Shortly afterward, government opponent Jorge Luiz Gonzalez, a councilman in the western city of Maracaibo, was also picked up on weapons charges.
Then on Thursday, officials threw back in jail former Gen. Raul Baduel, a former defense minister under the late President Hugo Chavez, alleging he was conspiring to overthrow the government. Baduel, now a staunch government critic, had been freed from prison in 2015 after serving six years on corruption charges.
The arrests, along with an apparent threat to ban two-time presidential candidate Henrique Capriles from holding office, put the opposition on edge as it tries to jumpstart a campaign to force President Nicolas Maduro from office. It would also appear to go against the government’s recent freeing of several jailed activists under a Vatican-sponsored mediation effort to ease tensions in the country.
Caro’s allies said the weapons allegedly found in his car were planted there to frame him. They accused the government of seeking revenge for the decision this week by the opposition-controlled congress to declare that Maduro had abandoned his post by neglecting his duties. The largely symbolic resolution has already been overturned by the government-stacked Supreme Court.

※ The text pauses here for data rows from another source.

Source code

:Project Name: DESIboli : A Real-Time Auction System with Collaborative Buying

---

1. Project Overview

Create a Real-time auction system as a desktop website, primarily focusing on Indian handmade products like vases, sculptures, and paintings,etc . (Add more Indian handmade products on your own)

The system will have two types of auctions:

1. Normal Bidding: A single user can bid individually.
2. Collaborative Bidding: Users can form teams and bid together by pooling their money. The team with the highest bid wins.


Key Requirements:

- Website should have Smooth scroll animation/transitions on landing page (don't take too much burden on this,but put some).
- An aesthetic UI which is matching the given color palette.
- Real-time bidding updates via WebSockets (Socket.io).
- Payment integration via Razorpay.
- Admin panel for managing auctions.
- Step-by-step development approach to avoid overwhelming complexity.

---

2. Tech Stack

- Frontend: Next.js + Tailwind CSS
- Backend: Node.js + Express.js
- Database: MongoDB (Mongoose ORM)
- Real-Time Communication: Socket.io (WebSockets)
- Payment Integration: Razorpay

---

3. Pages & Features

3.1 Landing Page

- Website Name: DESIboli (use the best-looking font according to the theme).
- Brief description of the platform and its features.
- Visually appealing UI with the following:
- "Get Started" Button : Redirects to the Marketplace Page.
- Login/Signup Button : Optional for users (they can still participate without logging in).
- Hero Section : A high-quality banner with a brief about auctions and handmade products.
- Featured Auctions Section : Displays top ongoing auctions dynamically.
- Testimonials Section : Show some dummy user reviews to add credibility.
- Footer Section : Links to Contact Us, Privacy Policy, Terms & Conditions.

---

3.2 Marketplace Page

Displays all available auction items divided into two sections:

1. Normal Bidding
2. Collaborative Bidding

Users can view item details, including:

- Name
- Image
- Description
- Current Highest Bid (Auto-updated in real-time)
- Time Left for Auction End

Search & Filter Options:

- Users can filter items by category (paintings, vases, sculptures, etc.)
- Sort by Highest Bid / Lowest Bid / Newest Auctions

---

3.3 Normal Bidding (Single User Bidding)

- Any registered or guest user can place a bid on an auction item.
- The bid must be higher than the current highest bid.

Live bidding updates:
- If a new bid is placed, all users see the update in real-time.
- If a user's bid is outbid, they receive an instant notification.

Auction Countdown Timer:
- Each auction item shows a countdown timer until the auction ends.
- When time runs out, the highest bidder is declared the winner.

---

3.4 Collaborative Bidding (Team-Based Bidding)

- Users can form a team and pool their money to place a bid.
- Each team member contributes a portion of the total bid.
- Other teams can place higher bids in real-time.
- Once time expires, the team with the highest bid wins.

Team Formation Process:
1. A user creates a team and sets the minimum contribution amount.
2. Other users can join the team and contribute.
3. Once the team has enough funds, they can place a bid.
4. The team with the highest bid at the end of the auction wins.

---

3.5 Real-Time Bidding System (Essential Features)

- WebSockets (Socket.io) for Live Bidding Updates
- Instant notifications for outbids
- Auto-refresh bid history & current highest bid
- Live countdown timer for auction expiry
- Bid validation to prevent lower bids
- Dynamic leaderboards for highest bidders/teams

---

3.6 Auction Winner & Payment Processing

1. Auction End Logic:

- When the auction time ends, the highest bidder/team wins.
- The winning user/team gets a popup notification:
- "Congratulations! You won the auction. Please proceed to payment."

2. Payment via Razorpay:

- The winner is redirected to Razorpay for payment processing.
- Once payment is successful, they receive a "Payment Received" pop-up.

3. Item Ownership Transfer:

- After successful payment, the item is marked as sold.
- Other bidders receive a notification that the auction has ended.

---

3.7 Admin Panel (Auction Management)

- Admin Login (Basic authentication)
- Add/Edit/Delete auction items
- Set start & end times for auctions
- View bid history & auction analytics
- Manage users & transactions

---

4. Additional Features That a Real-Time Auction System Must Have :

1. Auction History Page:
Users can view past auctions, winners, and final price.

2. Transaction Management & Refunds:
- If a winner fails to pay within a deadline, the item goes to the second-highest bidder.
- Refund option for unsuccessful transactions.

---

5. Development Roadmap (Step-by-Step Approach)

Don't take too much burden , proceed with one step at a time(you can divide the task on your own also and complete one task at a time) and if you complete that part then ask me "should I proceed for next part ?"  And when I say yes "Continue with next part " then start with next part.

“Right now we know nothing about Gilber,” his sister, Yeidi Caro, told journalists. “We haven’t even received a phone call.”
Baduel, who came to Chavez’s rescue in a 2002 coup attempt, has always maintained that his initial arrest for corruption was a ploy to punish him for speaking out against the government. His son Adolfo Baduel said on Twitter that his father had not violated any conditions of his parole, as the government alleged in ordering his arrest.
Some in the opposition’s fractious Democratic Unity coalition are pushing for a new round of street protests while others are advocating attending a round of talks with the government scheduled for Friday. Opposition leaders have said they won’t participate in the meeting unless the government releases more than 100 political prisoners.
Last year, the government freed 43 opposition activists, including high-profile former presidential candidate Manuel Rosales, but it also jailed 55 others, according to Foro Penal, a group of lawyers that defends dozens of jailed activists.
Capriles, one of the most-popular opposition politicians and governor of Miranda state, said Wednesday that the state comptroller had opened a probe against him for alleged administrative irregularities. A decision is expected in the coming days and could result in his being removed from office.